An auditor for the U.S. Postal Service wants to examine its special two-day priority mail handling to determine the proportion of parcels that actually arrive within the promised two-day period. A randomly selected sample of 1600 such parcels is found to contain 1250 that were delivered on time. Does the sample data provide evidence to conclude that the percentage of on-time parcels is more than 75% (using $\alpha=0.01$)?

### Solution

Given that $n = 1600$, $X= 1250$.

The sample proportion is

`$$\hat{p}=\frac{X}{n}=\frac{1250}{1600}=0.781.$$`

### Step 1 Hypothesis Testing Problem

The hypothesis testing problem is $H_0 : p = 0.75$ against $H_1 : p > 0.75$ ($\text{right-tailed}$)

### Step 2 Test Statistic

The test statistic for testing above hypothesis testing problem is
`$$ \begin{aligned} Z & = \frac{\hat{p} - p}{\sqrt{\frac{p(1-p)}{n}}} \end{aligned} $$`

which follows $N(0,1)$ distribution.

### Step 3 Significance Level

The significance level is $\alpha = 0.01$.

### Step 4 Critical values

As the alternative hypothesis is $\textit{right-tailed}$, the critical value of $Z$ $\text{ is }$ $\text{2.33}.$

The rejection region (i.e. critical region) for the hypothesis testing problem is $\text{Z > 2.33}$.

### Step 5 Computation

The test statistic is
`$$ \begin{aligned} Z & = \frac{\hat{p}-p}{\sqrt{\frac{p(1-p)}{n}}}\\ &= \frac{0.781-0.75}{\sqrt{\frac{0.75* (1-0.75)}{1600}}}\\ & =2.887 \end{aligned} $$`

### Step 6 Decision (Traditional approach)

The test statistic is $Z =2.887$ which falls $inside$ the critical region, we $\text{reject}$ the null hypothesis.

OR

### Step 6 Decision ($p$-value approach)

This is a $\text{right-tailed}$ test, so the p-value is the area to the left of the test statistic ($Z=2.887$).

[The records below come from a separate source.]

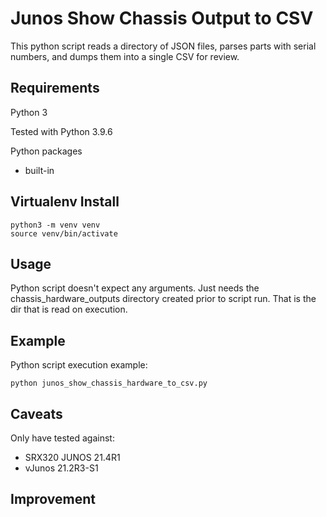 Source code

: Junos Show Chassis Output to CSV
=================================
This python script reads a directory of JSON files, parses parts with serial numbers, and dumps them into a single CSV for review.

Requirements
------------
Python 3

Tested with Python 3.9.6

Python packages

* built-in

Virtualenv Install
----------
    python3 -m venv venv
    source venv/bin/activate

Usage
---
Python script doesn't expect any arguments. Just needs the chassis_hardware_outputs directory created prior to script run. That is the dir that is read on execution.

Example
---
Python script execution example:

    python junos_show_chassis_hardware_to_csv.py 

Caveats
---
Only have tested against:
* SRX320 JUNOS 21.4R1
* vJunos 21.2R3-S1

Improvement
---
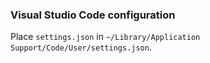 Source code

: ### Visual Studio Code configuration

Place `settings.json` in `~/Library/Application Support/Code/User/settings.json`.
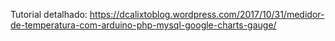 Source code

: Tutorial detalhado:
https://dcalixtoblog.wordpress.com/2017/10/31/medidor-de-temperatura-com-arduino-php-mysql-google-charts-gauge/
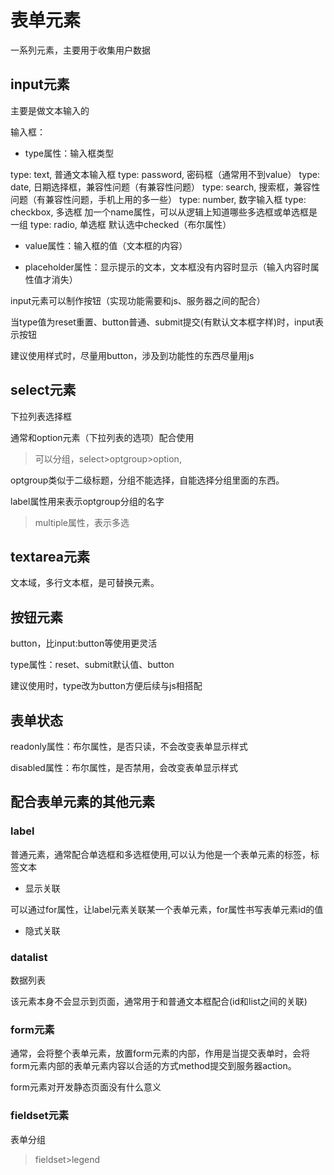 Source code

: # 表单元素

一系列元素，主要用于收集用户数据

## input元素

主要是做文本输入的

输入框：

- type属性：输入框类型

type: text, 普通文本输入框
type: password, 密码框（通常用不到value）
type: date, 日期选择框，兼容性问题（有兼容性问题）
type: search, 搜索框，兼容性问题（有兼容性问题，手机上用的多一些）
type: number, 数字输入框
type: checkbox, 多选框
     加一个name属性，可以从逻辑上知道哪些多选框或单选框是一组
type: radio, 单选框  默认选中checked（布尔属性）

- value属性：输入框的值（文本框的内容）

- placeholder属性：显示提示的文本，文本框没有内容时显示（输入内容时属性值才消失）

input元素可以制作按钮（实现功能需要和js、服务器之间的配合）

当type值为reset重置、button普通、submit提交(有默认文本框字样)时，input表示按钮

建议使用样式时，尽量用button，涉及到功能性的东西尽量用js

## select元素

下拉列表选择框

通常和option元素（下拉列表的选项）配合使用

> 可以分组，select>optgroup>option,

optgroup类似于二级标题，分组不能选择，自能选择分组里面的东西。

label属性用来表示optgroup分组的名字

> multiple属性，表示多选

## textarea元素

文本域，多行文本框，是可替换元素。

## 按钮元素

button，比input:button等使用更灵活

type属性：reset、submit默认值、button

建议使用时，type改为button方便后续与js相搭配

## 表单状态

readonly属性：布尔属性，是否只读，不会改变表单显示样式

disabled属性：布尔属性，是否禁用，会改变表单显示样式

## 配合表单元素的其他元素

### label

普通元素，通常配合单选框和多选框使用,可以认为他是一个表单元素的标签，标签文本

- 显示关联

可以通过for属性，让label元素关联某一个表单元素，for属性书写表单元素id的值

- 隐式关联

### datalist

数据列表

该元素本身不会显示到页面，通常用于和普通文本框配合(id和list之间的关联)

### form元素

通常，会将整个表单元素，放置form元素的内部，作用是当提交表单时，会将form元素内部的表单元素内容以合适的方式method提交到服务器action。

form元素对开发静态页面没有什么意义

### fieldset元素

表单分组

> fieldset>legend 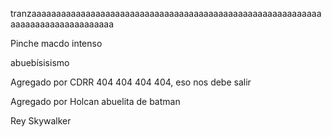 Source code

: tranzaaaaaaaaaaaaaaaaaaaaaaaaaaaaaaaaaaaaaaaaaaaaaaaaaaaaaaaaaaaaaaaaaaaaaaaaaaaaaaaa

Pinche macdo intenso

abuebísisismo 

Agregado por CDRR
404 404 404 404, eso nos debe salir

Agregado por Holcan
abuelita de batman

Rey Skywalker
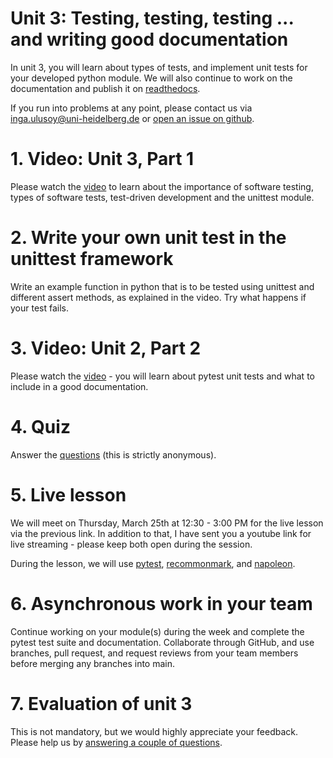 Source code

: # Unit 3: Testing, testing, testing ... and writing good documentation
In unit 3, you will learn about types of tests, and implement unit tests for your developed python module. We will also continue to work on the documentation and publish it on [readthedocs](https://readthedocs.org/).

If you run into problems at any point, please contact us via inga.ulusoy@uni-heidelberg.de or [open an issue on github](https://docs.github.com/en/github/managing-your-work-on-github/creating-an-issue).

# 1. Video: Unit 3, Part 1
Please watch the [video](https://youtu.be/DlvdckeZve8) to learn about the importance of software testing, types of software tests, test-driven development and the unittest module.

# 2. Write your own unit test in the unittest framework
Write an example function in python that is to be tested using unittest and different assert methods, as explained in the video. Try what happens if your test fails.

# 3. Video: Unit 2, Part 2
Please watch the [video](https://youtu.be/tG2EZdlOXFA) - you will learn about pytest unit tests and what to include in a good documentation.

# 4. Quiz
Answer the [questions](https://forms.gle/b5Mn9Q7gs1EugViJ8) (this is strictly anonymous).

# 5. Live lesson
We will meet on Thursday, March 25th at 12:30 - 3:00 PM for the live lesson via the previous link. In addition to that, I have sent you a youtube link for live streaming - please keep both open during the session.

During the lesson, we will use [pytest](https://www.sphinx-doc.org/en/master/), [recommonmark](https://recommonmark.readthedocs.io/en/latest/), and [napoleon](https://pypi.org/project/flake8/).

# 6. Asynchronous work in your team
Continue working on your module(s) during the week and complete the pytest test suite and documentation. Collaborate through GitHub, and use branches, pull request, and request reviews from your team members before merging any branches into main.

# 7. Evaluation of unit 3
This is not mandatory, but we would highly appreciate your feedback. Please help us by [answering a couple of questions](https://forms.gle/myvRaYH7xTocHp1WA).
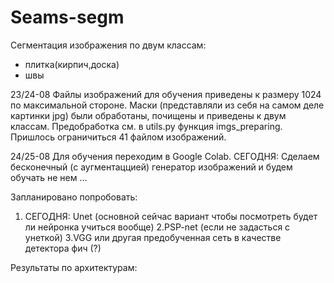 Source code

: # Seams-segm

Сегментация изображения по двум классам: 
 - плитка(кирпич,доска)
 - швы 
 
 23/24-08
 Файлы изображений для обучения приведены к размеру 1024 по максимальной стороне.
 Маски (представляли из себя на самом деле картинки jpg) были обработаны, почищены и приведены к двум классам. 
 Предобработка см. в utils.py функция imgs_preparing.
 Пришлось ограничиться 41 файлом изображений.
 
 24/25-08
 Для обучения переходим в Google Colab.
 СЕГОДНЯ: Сделаем бесконечный (с аугментаццией) генератор изображений и будем обучать не нем ...
 
 Запланировано попробовать:
 
 1. СЕГОДНЯ: Unet (основной сейчас вариант чтобы посмотреть будет ли нейронка учиться вообще) 
 2.PSP-net (если не задасться с унеткой)
 3.VGG или другая предобученная сеть в качестве детектора фич (?)
 
 Результаты по архитектурам:




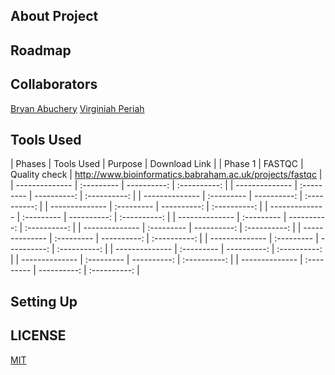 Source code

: ## About Project



## Roadmap


## Collaborators

[Bryan Abuchery](https://github.com/BryanAbuchery)
[Virginiah Periah](https://github.com/virginiah894)

## Tools Used
| Phases | Tools Used | Purpose | Download Link |
| Phase 1 | FASTQC | Quality check | http://www.bioinformatics.babraham.ac.uk/projects/fastqc |
| -------------- | :--------- | ----------: | :----------: |
| -------------- | :--------- | ----------: | :----------: |
| -------------- | :--------- | ----------: | :----------: |
| -------------- | :--------- | ----------: | :----------: |
| -------------- | :--------- | ----------: | :----------: |
| -------------- | :--------- | ----------: | :----------: |
| -------------- | :--------- | ----------: | :----------: |
| -------------- | :--------- | ----------: | :----------: |
| -------------- | :--------- | ----------: | :----------: |
| -------------- | :--------- | ----------: | :----------: |
| -------------- | :--------- | ----------: | :----------: |
| -------------- | :--------- | ----------: | :----------: |




## Setting Up





## LICENSE
[MIT](https://github.com/mbbu/16S-mini-project/blob/main/LICENSE) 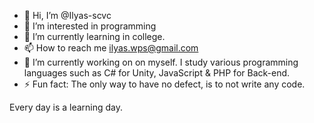 - 👋 Hi, I’m @Ilyas-scvc
- 👀 I’m interested in programming
- 🌱 I’m currently learning in college.
- 📫 How to reach me ilyas.wps@gmail.com
- 🔭 I’m currently working on on myself. I study various programming languages such as C# for Unity, JavaScript & PHP for Back-end.
- ⚡ Fun fact: The only way to have no defect, is to not write any code.

Every day is a learning day.

<!---
Ilyas-scvc/Ilyas-scvc is a ✨ special ✨ repository because its `README.md` (this file) appears on your GitHub profile.
You can click the Preview link to take a look at your changes.
--->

Thus the $p$-value = $P(Z<2.887) =0.0019$.

The p-value is $0.0019$ which is $\text{less than}$ the significance level of $\alpha = 0.01,$ we $\text{reject}$ the null hypothesis.

### Interpretation

The sample data provide enough evidence at $\alpha=0.01$ level of significance to conclude that the percentage of on-time parcels is more than 75%.

## Example 3

A survey by Men's Health magazine stated that 14% of men said they used exercise to reduce stress. A random sample of 100 men was selected, and 10 said that they used exercise to relieve stress. Test the claim at $\alpha= 0.10$.

### Solution

Given that $n = 100$, $X= 10$.

The sample proportion is

`$$\hat{p}=\frac{X}{n}=\frac{10}{100}=0.1$$`

### Step 1 Hypothesis Testing Problem

The hypothesis testing problem is $H_0 : p = 0.14$ against $H_1 : p \neq 0.14$ ($\text{two-tailed}$)

### Step 2 Test Statistic

The test statistic for testing above hypothesis testing problem is
`$$ \begin{aligned} Z & = \frac{\hat{p} - p}{\sqrt{\frac{p(1-p)}{n}}} \end{aligned} $$`

which follows $N(0,1)$ distribution.

### Step 3 Significance Level

The significance level is $\alpha = 0.1$.

### Step 4 Critical values

As the alternative hypothesis is $\textit{two-tailed}$, the critical value of $Z$ $\text{ are }$ $\text{-1.64 and 1.64}$.

The rejection region (i.e. critical region) for the hypothesis testing problem is $\text{Z < -1.64 or Z > 1.64}$.

### Step 5 Computation

The test statistic is
`$$ \begin{aligned} Z & = \frac{\hat{p}-p}{\sqrt{\frac{p(1-p)}{n}}}\\ &= \frac{0.1-0.14}{\sqrt{\frac{0.14* (1-0.14)}{100}}}\\ & =-1.153 \end{aligned} $$`

### Step 6 Decision (Traditional approach)

The test statistic is $Z =-1.153$ which falls $outside$ the critical region, we $\text{fail to reject}$ the null hypothesis.

OR

### Step 6 Decision ($p$-value approach)

This is a $\text{two-tailed}$ test, so the p-value is the area to the left of the test statistic ($Z=-1.153$). Thus the $p$-value = $P(Z<-1.153) =0.249$.

The p-value is $0.249$ which is $\text{greater than}$ the significance level of $\alpha = 0.1$, we $\text{fail to reject}$ the null hypothesis.

### Interpretation

There is not sufficient evidence to say that the percentage of men who use exercise to reduce stress is not $14$%.